Yo no dejaba de dar clics con la cámara. La gente, amable, evitaba pasar frente a mi para no estorbar o se disculpaba por salir sin querer en mi foto. Algunas veces miraban hacia donde enfocaba la cámara esperando algo que robara la atención y los veía mirarse unos a otros preguntando qué de interés tenía una perilla o una cerradura vieja.

A dos horas de caminata, a más de 34 grados centígrados y una humedad del 80%, en pleno sol, sudaba a chorros. Mi agradable compañero, de casi 80 años, corredor de maratones y amante de la química y la pesca, ni se inmutaba. Probablemente por estar habituado a ese clima; seguramente porque tiene mejor condición física (y mental) que yo. A veces olvidaba que soy casi medio siglo más joven que él y aún me sigue pareciendo afortunado y esperanzador reconocer tal vitalidad. Quizá alguna vez cuente una de las cosas que aprendí al escuchar sus historias de vida en esos días a la hora de la comida en el campus de la universidad.

A lo largo de N. Peters St abundan las tiendas de recuerdos y ropa. Todas ellas con letreros colgantes en colores y diseños bonitos. El estilo romántico de las calles de The French Quarter ameniza la caminata y para alguien detrás del lente de una cámara es un paraíso.

French Antiques

Debo confesar que nunca me sentí particularmente atraída por algún destino en los Estados Unidos.

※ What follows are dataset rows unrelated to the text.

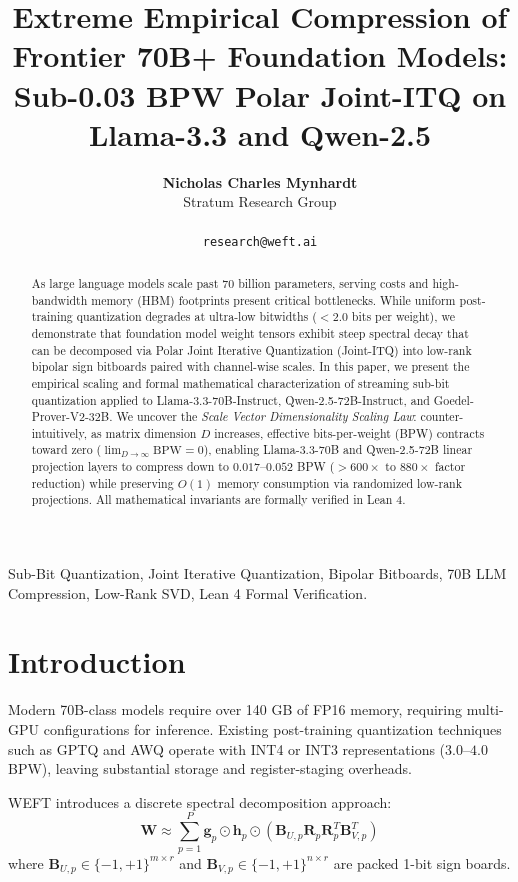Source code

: \documentclass[10pt,journal,compsoc]{IEEEtran}
\title{Extreme Empirical Compression of Frontier 70B+ Foundation Models: Sub-0.03 BPW Polar Joint-ITQ on Llama-3.3 and Qwen-2.5}
\author{
  \textbf{Nicholas Charles Mynhardt} \\
  Stratum Research Group\\
\IEEEmembership{Google DeepMind \& WEFT Research Initiative}\\
\texttt{research@weft.ai}
}
\begin{document}
\maketitle

\begin{abstract}
As large language models scale past 70 billion parameters, serving costs and high-bandwidth memory (HBM) footprints present critical bottlenecks. While uniform post-training quantization degrades at ultra-low bitwidths ($<2.0$ bits per weight), we demonstrate that foundation model weight tensors exhibit steep spectral decay that can be decomposed via Polar Joint Iterative Quantization (Joint-ITQ) into low-rank bipolar sign bitboards paired with channel-wise scales. In this paper, we present the empirical scaling and formal mathematical characterization of streaming sub-bit quantization applied to Llama-3.3-70B-Instruct, Qwen-2.5-72B-Instruct, and Goedel-Prover-V2-32B. We uncover the \textit{Scale Vector Dimensionality Scaling Law}: counter-intuitively, as matrix dimension $D$ increases, effective bits-per-weight (BPW) contracts toward zero ($\lim_{D \to \infty} \text{BPW} = 0$), enabling Llama-3.3-70B and Qwen-2.5-72B linear projection layers to compress down to $0.017$--$0.052$ BPW ($>600\times$ to $880\times$ factor reduction) while preserving $O(1)$ memory consumption via randomized low-rank projections. All mathematical invariants are formally verified in Lean 4.
\end{abstract}

\begin{IEEEkeywords}
Sub-Bit Quantization, Joint Iterative Quantization, Bipolar Bitboards, 70B LLM Compression, Low-Rank SVD, Lean 4 Formal Verification.
\end{IEEEkeywords}

\section{Introduction}
Modern 70B-class models require over 140 GB of FP16 memory, requiring multi-GPU configurations for inference. Existing post-training quantization techniques such as GPTQ and AWQ operate with INT4 or INT3 representations ($3.0$--$4.0$ BPW), leaving substantial storage and register-staging overheads.

WEFT introduces a discrete spectral decomposition approach:
\begin{equation}
\mathbf{W} \approx \sum_{p=1}^P \mathbf{g}_p \odot \mathbf{h}_p \odot \left( \mathbf{B}_{U,p} \mathbf{R}_p \mathbf{R}_p^T \mathbf{B}_{V,p}^T \right)
\end{equation}
where $\mathbf{B}_{U,p} \in \{-1, +1\}^{m \times r}$ and $\mathbf{B}_{V,p} \in \{-1, +1\}^{n \times r}$ are packed 1-bit sign boards.
\end{document}
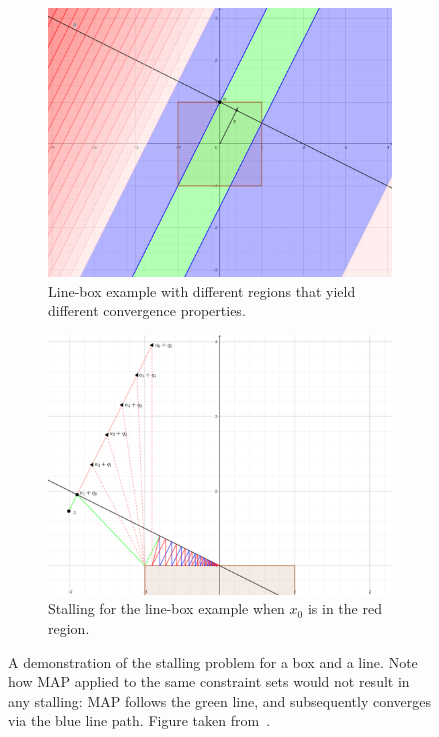 \documentclass[hidelinks]{article}
\begin{document}
\begin{figure}[h]
    \centering
    \begin{subfigure}[t]{0.49\textwidth}
        \centering
        \includegraphics[width=1\textwidth]{Latex/Current Version/Figures/StallingRegionsHand.png}
        \caption{Line-box example with different regions that yield different convergence properties.}
        \label{fig:region}
    \end{subfigure}
    \hfill
    \begin{subfigure}[t]{0.49\textwidth}
        \centering
        \includegraphics[width=1\textwidth]{Latex/Current Version/Figures/DifferentSequences.png}
        \caption{Stalling for the line-box example when $x_0$ is in the red region.}
        \label{fig:stalling}
    \end{subfigure}
    \caption{A demonstration of the stalling problem for a box and a line. Note how MAP applied to the same constraint sets would not result in any stalling: MAP follows the green line, and subsequently converges via the blue line path. Figure taken from~\cite{DYKSTRASTALLING}.}
    \label{fig:baushkeStall}
\end{figure}
\end{document}
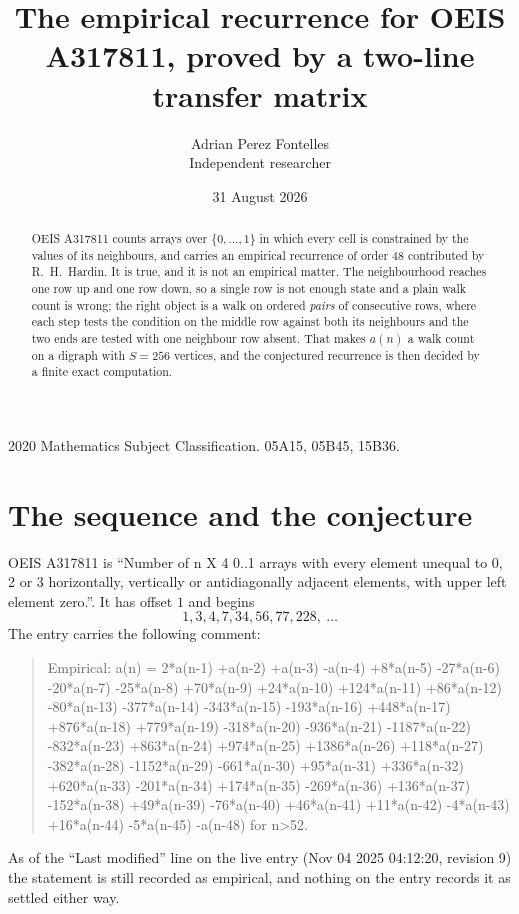\documentclass[11pt,a4paper]{article}
\title{The empirical recurrence for OEIS A317811, proved by a two-line transfer matrix}
\author{Adrian Perez Fontelles\\ \small Independent researcher}
\date{31 August 2026}
\theoremstyle{plain}
\theoremstyle{definition}
\begin{document}
\maketitle

\begin{abstract}
OEIS A317811 counts arrays over $\{0,\dots,1\}$ in which every cell is constrained by the
values of its neighbours, and carries an empirical recurrence of order $48$ contributed
by R.~H.~Hardin. It is true, and it is not an empirical matter. The neighbourhood reaches one
row up and one row down, so a single row is not enough state and a plain walk count
is wrong; the right object is a walk on ordered \emph{pairs} of consecutive rows, where
each step tests the condition on the middle row against both its neighbours and the two
ends are tested with one neighbour row absent. That makes $a(n)$ a walk count on a digraph
with $S=256$ vertices, and the conjectured recurrence is then decided by a finite exact
computation.
\end{abstract}

\noindent\small 2020 Mathematics Subject Classification. 05A15, 05B45, 15B36.\normalsize

\section{The sequence and the conjecture}

OEIS A317811 is ``Number of n X 4 0..1 arrays with every element unequal to 0, 2 or 3 horizontally, vertically or antidiagonally adjacent elements, with upper left element zero.''. It has offset $1$ and begins
\[
1, 3, 4, 7, 34, 56, 77, 228,\ \dots
\]
The entry carries the following comment:
\begin{quote}\small
Empirical: a(n) = 2*a(n-1) +a(n-2) +a(n-3) -a(n-4) +8*a(n-5) -27*a(n-6) -20*a(n-7) -25*a(n-8) +70*a(n-9) +24*a(n-10) +124*a(n-11) +86*a(n-12) -80*a(n-13) -377*a(n-14) -343*a(n-15) -193*a(n-16) +448*a(n-17) +876*a(n-18) +779*a(n-19) -318*a(n-20) -936*a(n-21) -1187*a(n-22) -832*a(n-23) +863*a(n-24) +974*a(n-25) +1386*a(n-26) +118*a(n-27) -382*a(n-28) -1152*a(n-29) -661*a(n-30) +95*a(n-31) +336*a(n-32) +620*a(n-33) -201*a(n-34) +174*a(n-35) -269*a(n-36) +136*a(n-37) -152*a(n-38) +49*a(n-39) -76*a(n-40) +46*a(n-41) +11*a(n-42) -4*a(n-43) +16*a(n-44) -5*a(n-45) -a(n-48) for n>52.
\end{quote}
As of the ``Last modified'' line on the live entry (Nov 04 2025 04:12:20, revision 9) the statement is
still recorded as empirical, and nothing on the entry records it as settled either way.
\end{document}
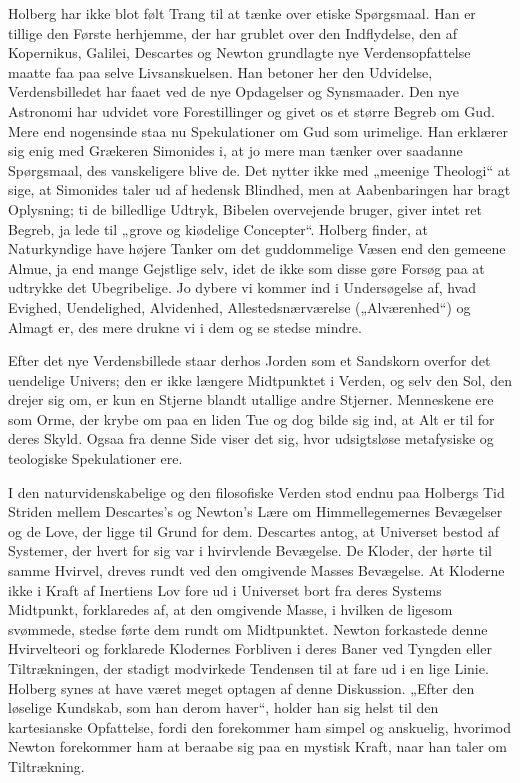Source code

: \documentclass[12pt,a4paper,openany]{book}
\newcommand{\opage}[1]{\marginnote{\footnotesize\textit{[#1]}}}
\begin{document}
Holberg har ikke blot følt Trang til at tænke over etiske Spørgsmaal. Han er
tillige den Første herhjemme, der har grublet over den Indflydelse, den af
Kopernikus, Galilei, Descartes og Newton grundlagte nye Verdensopfattelse
maatte faa paa selve Livsanskuelsen. Han betoner her den Udvidelse,
Verdensbilledet har faaet ved de nye Opdagelser og Synsmaader. Den nye
Astronomi har udvidet vore Forestillinger og givet os et større Begreb om Gud.
Mere end nogensinde staa nu Spekulationer om Gud som urimelige. Han erklærer
sig enig med Grækeren Simonides i, at jo mere man tænker over saadanne
Spørgsmaal, des vanskeligere blive de. Det nytter ikke med „meenige Theologi“
at sige, at Simonides taler ud af hedensk Blindhed, men at Aabenbaringen har
bragt Oplysning; ti de billedlige Udtryk, Bibelen overvejende bruger, giver
intet ret Begreb, ja lede til „grove og kiødelige Concepter“. Holberg finder,
at Naturkyndige have højere Tanker om det guddommelige Væsen end den gemeene
Almue, ja end mange Gejstlige selv, idet de ikke som disse gøre Forsøg paa at
udtrykke det Ubegribelige. Jo dybere vi kommer ind i Undersøgelse af, hvad
Evighed, Uendelighed, Alvidenhed, Allestedsnærværelse („Alværenhed“) og Almagt
er, des mere drukne vi i dem og se stedse mindre.

\setcounter{footnote}{0}%
\opage{13}Efter det nye Verdensbillede staar derhos Jorden som et Sandskorn
overfor det uendelige Univers; den er ikke længere Midtpunktet i Verden, og
selv den Sol, den drejer sig om, er kun en Stjerne blandt utallige andre
Stjerner. Menneskene ere som Orme, der krybe om paa en liden Tue og dog bilde
sig ind, at Alt er til for deres Skyld. Ogsaa fra denne Side viser det sig,
hvor udsigtsløse metafysiske og teologiske Spekulationer ere.

I den naturvidenskabelige og den filosofiske Verden stod endnu paa Holbergs Tid
Striden mellem Descartes's og Newton's Lære om Himmellegemernes Bevægelser og
de Love, der ligge til Grund for dem. Descartes antog, at Universet bestod af
Systemer, der hvert for sig var i hvirvlende Bevægelse. De Kloder, der hørte
til samme Hvirvel, dreves rundt ved den omgivende Masses Bevægelse. At Kloderne
ikke i Kraft af Inertiens Lov fore ud i Universet bort fra deres Systems
Midtpunkt, forklaredes af, at den omgivende Masse, i hvilken de ligesom
svømmede, stedse førte dem rundt om Midtpunktet. Newton forkastede denne
Hvirvelteori og forklarede Klodernes Forbliven i deres Baner ved Tyngden eller
Tiltrækningen, der stadigt modvirkede Tendensen til at fare ud i en lige Linie.
Holberg synes at have været meget optagen af denne Diskussion. „Efter den
løselige Kundskab, som han derom haver“, holder han sig helst til den
kartesianske Opfattelse, fordi den forekommer ham simpel og anskuelig, hvorimod
Newton forekommer ham at beraabe sig paa en mystisk Kraft, naar han taler om
Tiltrækning.
\end{document}
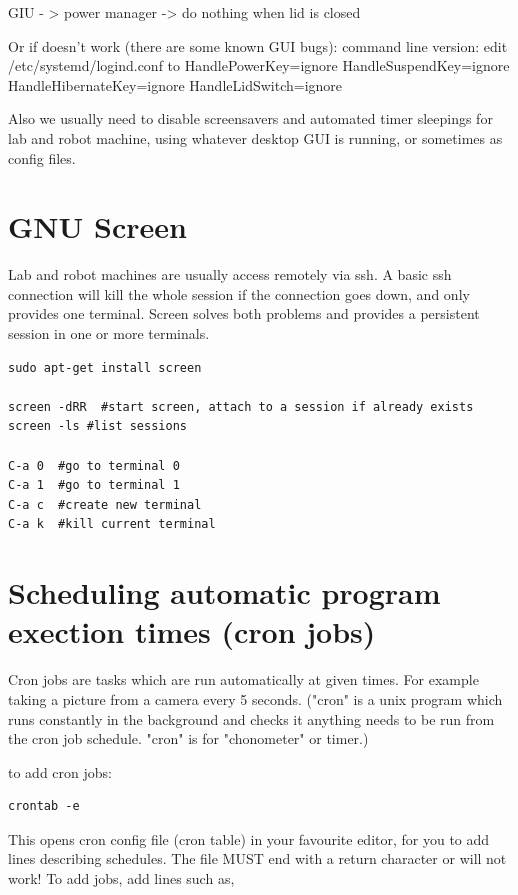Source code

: \documentclass[oneside,english]{scrbook}
\begin{document}
        GIU - >  power manager -> do nothing when lid is closed

Or if doesn't work (there are some known GUI bugs): command line version:  edit /etc/systemd/logind.conf to
                        HandlePowerKey=ignore
                        HandleSuspendKey=ignore
                        HandleHibernateKey=ignore
                        HandleLidSwitch=ignore
                


Also we usually need to disable screensavers and automated timer sleepings for lab and robot machine, using whatever desktop GUI is running, or sometimes as config files.

\section{GNU Screen}
Lab and robot machines are usually access remotely via ssh.  A basic ssh connection will kill the whole session if the connection goes down, and only provides one terminal.   Screen solves both problems and provides a persistent session in one or more terminals.

\begin{lstlisting}
sudo apt-get install screen

screen -dRR  #start screen, attach to a session if already exists
screen -ls #list sessions

C-a 0  #go to terminal 0
C-a 1  #go to terminal 1
C-a c  #create new terminal
C-a k  #kill current terminal
\end{lstlisting}

\section{Scheduling automatic program exection times (cron jobs)}

Cron jobs are tasks which are run automatically at given times.  For example taking a picture from a camera every 5 seconds.  ("cron" is a unix program which runs constantly in the background and checks it anything needs to be run from the cron job schedule. "cron" is for "chonometer" or timer.)

to add cron jobs:
\begin{lstlisting}
crontab -e     
\end{lstlisting}
This opens cron config file (cron table) in your favourite editor, for you to add lines describing schedules.  The file MUST end with a return character or will not work!  To add jobs, add lines such as,
\end{document}
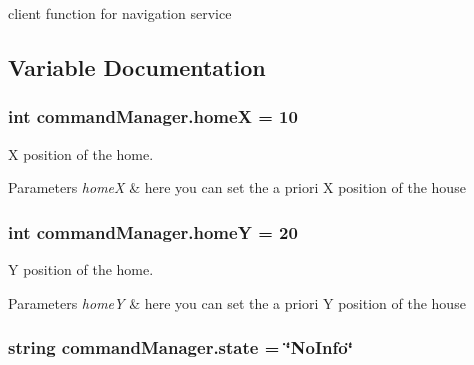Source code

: client function for navigation service 



\subsection{Variable Documentation}
\subsubsection[{\texorpdfstring{homeX}{homeX}}]{\setlength{\rightskip}{0pt plus 5cm}int command\+Manager.\+homeX = 10}\hypertarget{namespacecommandManager_afd4e45cbe13ed5ee1c795062ed21e184}{}\label{namespacecommandManager_afd4e45cbe13ed5ee1c795062ed21e184}


X position of the home. 


\begin{DoxyParams}{Parameters}
{\em homeX} & here you can set the a priori X position of the house \\
\hline
\end{DoxyParams}
\subsubsection[{\texorpdfstring{homeY}{homeY}}]{\setlength{\rightskip}{0pt plus 5cm}int command\+Manager.\+homeY = 20}\hypertarget{namespacecommandManager_a9deb4aa18f5f193991dbfb07d1f8e0b3}{}\label{namespacecommandManager_a9deb4aa18f5f193991dbfb07d1f8e0b3}


Y position of the home. 


\begin{DoxyParams}{Parameters}
{\em homeY} & here you can set the a priori Y position of the house \\
\hline
\end{DoxyParams}
\subsubsection[{\texorpdfstring{state}{state}}]{\setlength{\rightskip}{0pt plus 5cm}string command\+Manager.\+state = \char`\"{}No\+Info\char`\"{}}\hypertarget{namespacecommandManager_ad20ad550a7350517b8e1ce3dc95e3347}{}\label{namespacecommandManager_ad20ad550a7350517b8e1ce3dc95e3347}


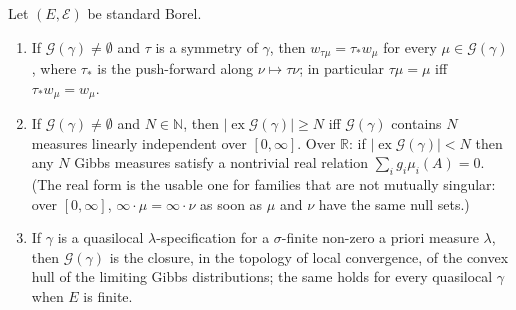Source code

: \begin{corollary}[Georgii (7.28)--(7.30)]
    \label{cor:ext-728-730}
    \leanok

    Let $(E, \mathcal{E})$ be standard Borel.
    \begin{enumerate}
        \item[(7.28)] If $\mathcal{G}(\gamma) \neq \emptyset$ and $\tau$ is a symmetry of
          $\gamma$, then $w_{\tau\mu} = \tau_* w_\mu$ for every $\mu \in \mathcal{G}(\gamma)$,
          where $\tau_*$ is the push-forward along $\nu \mapsto \tau\nu$; in particular
          $\tau\mu = \mu$ iff $\tau_* w_\mu = w_\mu$.
        \item[(7.29)] If $\mathcal{G}(\gamma) \neq \emptyset$ and $N \in \mathbb{N}$, then
          $|\operatorname{ex}\mathcal{G}(\gamma)| \geq N$ iff $\mathcal{G}(\gamma)$ contains $N$
          measures linearly independent over $[0, \infty]$. Over $\mathbb{R}$: if
          $|\operatorname{ex}\mathcal{G}(\gamma)| < N$ then any $N$ Gibbs measures satisfy a
          nontrivial real relation $\sum_i g_i \mu_i(A) = 0$. (The real form is the usable one for
          families that are not mutually singular: over $[0,\infty]$, $\infty \cdot \mu =
          \infty \cdot \nu$ as soon as $\mu$ and $\nu$ have the same null sets.)
        \item[(7.30)] If $\gamma$ is a quasilocal $\lambda$-specification for a $\sigma$-finite
          non-zero a priori measure $\lambda$, then $\mathcal{G}(\gamma)$ is the closure, in the
          topology of local convergence, of the convex hull of the limiting Gibbs distributions;
          the same holds for every quasilocal $\gamma$ when $E$ is finite.
    \end{enumerate}
\end{corollary}
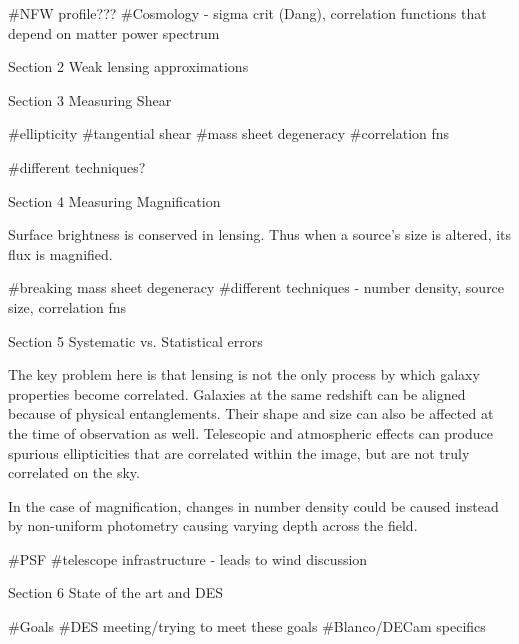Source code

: #NFW profile???
#Cosmology - sigma crit (Dang), correlation functions that depend on matter power spectrum


Section 2
Weak lensing approximations


Section 3
Measuring Shear

#ellipticity
#tangential shear
#mass sheet degeneracy
#correlation fns

#different techniques? 

Section 4
Measuring Magnification

Surface brightness is conserved in lensing. Thus when a source's size is altered, its flux is magnified.

#breaking mass sheet degeneracy
#different techniques - number density, source size, correlation fns

Section 5
Systematic vs. Statistical errors

The key problem here is that lensing is not the only process by which galaxy properties become correlated. Galaxies at the same redshift can be aligned because of physical entanglements. Their shape and size can also be affected at the time of observation as well. Telescopic and atmospheric effects can produce spurious ellipticities that are correlated within the image, but are not truly correlated on the sky.

In the case of magnification, changes in number density could be caused instead by non-uniform photometry causing varying depth across the field. 

#PSF
#telescope infrastructure - leads to wind discussion


Section 6
State of the art and DES

#Goals
#DES meeting/trying to meet these goals
#Blanco/DECam specifics
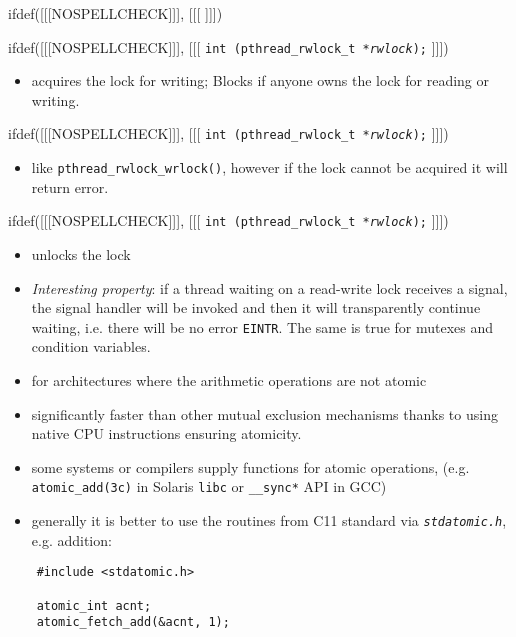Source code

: 
ifdef([[[NOSPELLCHECK]]], [[[
]]])

\begin{slide}
\prgchars
ifdef([[[NOSPELLCHECK]]], [[[
\texttt{int (pthread\_rwlock\_t *\emph{rwlock});}
]]])
\begin{itemize}
\item acquires the lock for writing; Blocks if anyone owns the lock for reading
or writing.
\end{itemize}
ifdef([[[NOSPELLCHECK]]], [[[
\texttt{int (pthread\_rwlock\_t *\emph{rwlock});}
]]])
\begin{itemize}
\item like \texttt{pthread\_rwlock\_wrlock()}, however if the lock cannot be
acquired it will return error.
\end{itemize}
ifdef([[[NOSPELLCHECK]]], [[[
\texttt{int (pthread\_rwlock\_t *\emph{rwlock});}
]]])
\begin{itemize}
\item unlocks the lock
\end{itemize}
\end{slide}

\begin{itemize}
\item \emph{Interesting property}: if a thread waiting on a read-write lock
receives a signal, the signal handler will be invoked and then it will
transparently continue waiting, i.e. there will be no error \texttt{EINTR}.
The same is true for mutexes and condition variables.
\end{itemize}



\begin{slide}
\begin{itemize}
\item for architectures where the arithmetic operations are not atomic
\item significantly faster than other mutual exclusion mechanisms
thanks to using native CPU instructions ensuring atomicity.
\item some systems or compilers supply functions for atomic operations,
(e.g. \texttt{atomic\_add(3c)} in Solaris \texttt{libc} or
\texttt{\_\_sync*} API in GCC)
\item generally it is better to use the routines from C11 standard
via \emph{\texttt{stdatomic.h}}, e.g. addition:
\end{itemize}
\begin{verbatim}
    #include <stdatomic.h>

    atomic_int acnt;
    atomic_fetch_add(&acnt, 1);
\end{verbatim}
\end{slide}

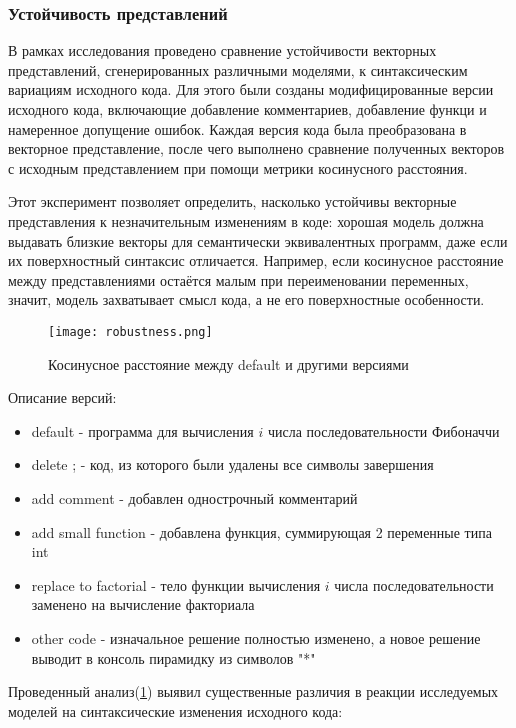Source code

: \documentclass[../part_3.tex]{subfiles}
\begin{document}
\subsubsection{Устойчивость представлений}
\par В рамках исследования проведено сравнение устойчивости векторных представлений, сгенерированных различными моделями, к синтаксическим вариациям исходного кода. Для этого были созданы модифицированные версии исходного кода, включающие добавление комментариев, добавление функци и намеренное допущение ошибок. Каждая версия кода была преобразована в векторное представление, после чего выполнено сравнение полученных векторов с исходным представлением при помощи метрики косинусного расстояния.
\par Этот эксперимент позволяет определить, насколько устойчивы векторные представления к незначительным изменениям в коде: хорошая модель должна выдавать близкие векторы для семантически эквивалентных программ, даже если их поверхностный синтаксис отличается. Например, если косинусное расстояние между представлениями остаётся малым при переименовании переменных, значит, модель захватывает смысл кода, а не его поверхностные особенности.
\begin{figure}[H]
    \centering
    \texttt{[image: robustness.png]}
    \caption{Косинусное расстояние между default и другими версиями}
    \label{fig:robustness}
\end{figure}
\par Описание версий:
\begin{itemize}
    \item default - программа для вычисления $i$ числа последовательности Фибоначчи
    \item delete ; - код, из которого были удалены все символы завершения
    \item add comment - добавлен однострочный комментарий
    \item add small function - добавлена функция, суммирующая 2 переменные типа int
    \item replace to factorial - тело функции вычисления $i$ числа последовательности заменено на вычисление факториала
    \item other code - изначальное решение полностью изменено, а новое решение выводит в консоль пирамидку из символов "*"
\end{itemize}
\par Проведенный анализ(\ref{fig:robustness}) выявил существенные различия в реакции исследуемых моделей на синтаксические изменения исходного кода:
\end{document}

Cambié mi opinión al pisar Nueva Orleans. El French Market lleno de turistas, haciendo fila frente al Cafe du Monde, tal como La Parroquia en Veracruz. Pienso que regresaría a Nueva Orleans para probar un beignet, según lo dicho, el pan típico del lugar.

Continuamos el recorrido hacia Jackson Square y alcancé a hacer algunas fotos en Saint Loius Cathedral.

Saint Louis Cathedral

Saint Louis Cathedral

Saint Louis Cathedral

El peso de la fe

La última parte de la caminata correspondía al costado del Mississippi, por el Woldenberg Park.

Do not cross

Caminando por la orilla del río, bajo el rayo pleno del sol comienzo a escuchar una nota que sube al cielo y se difumina en el aire. El sonido de un organillo al micrófono. Otra nota, otra más. Y finalmente una dulce y lenta sucesión de notas conocidas; “De la sierra morena, cielito lindo vienen bajando… Un par de ojitos negros, cielito lindo de contrabando… Ay ay ay ay, canta y no llores, porque cantando se alegran cielito lindo los corazones”. El corazón se me alegró a mi mientras caminaba a la orilla del Mississippi un domingo por la mañana.